* AIM OF THE EXERCISE: In the entries that follow, the first line to write out is the one containing "factor group $\Gamma'/\langle\Tor\Gamma'\rangle$", and the last is the one containing "Show that there is a smooth". Reproduce that stretch exactly, with nothing before or after it.

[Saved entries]
============

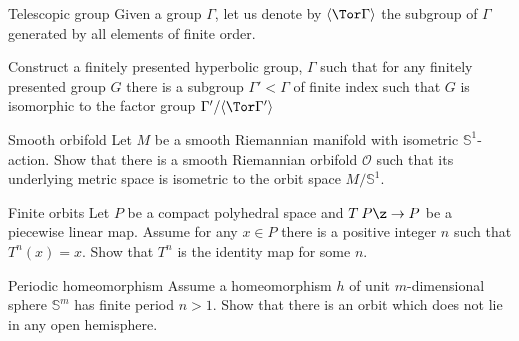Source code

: \begin{pr}{}{Telescopic group}
Given a group $\Gamma$, let us denote by $\langle\Tor\Gamma\rangle$ the subgroup of $\Gamma$ generated by all elements of finite order.

Construct a finitely presented hyperbolic group, $\Gamma$ such that for any finitely presented group $G$ there is a subgroup $\Gamma'<\Gamma$ of finite index such that 
$G$ is isomorphic to the factor group $\Gamma'/\langle\Tor\Gamma'\rangle$
\end{pr}



\begin{pr}{}{Smooth orbifold}\label{Smooth orbifold}
Let $M$ be a smooth Riemannian manifold with isometric 
$\mathbb{S}^1$-action.
Show that there is a smooth Riemannian orbifold $\mathcal{O}$
such that its underlying metric space 
is isometric to the orbit space $M/\mathbb{S}^1$.
\end{pr}


\begin{pr}{}{Finite orbits}\label{Finite orbits}
Let $P$ be a compact polyhedral space and $T\:P\z\to P$ be a piecewise linear map.
Assume for any $x\in P$ there is a positive integer $n$ such that
$T^n(x)=x$.
Show that $T^n$ is the identity map for some $n$. 
\end{pr}

\begin{pr}{\easy}{Periodic homeomorphism}\label{Finite action}
Assume a homeomorphism $h$ of unit $m$-dimensional sphere $\mathbb S^m$ has  finite period $n>1$.
Show that there is an orbit which does not lie in any open hemisphere.
\end{pr}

============

* WRITTEN SOLUTION:
$G$ is isomorphic to the factor group $\Gamma'/\langle\Tor\Gamma'\rangle$
\end{pr}



\begin{pr}{}{Smooth orbifold}\label{Smooth orbifold}
Let $M$ be a smooth Riemannian manifold with isometric 
$\mathbb{S}^1$-action.
Show that there is a smooth Riemannian orbifold $\mathcal{O}$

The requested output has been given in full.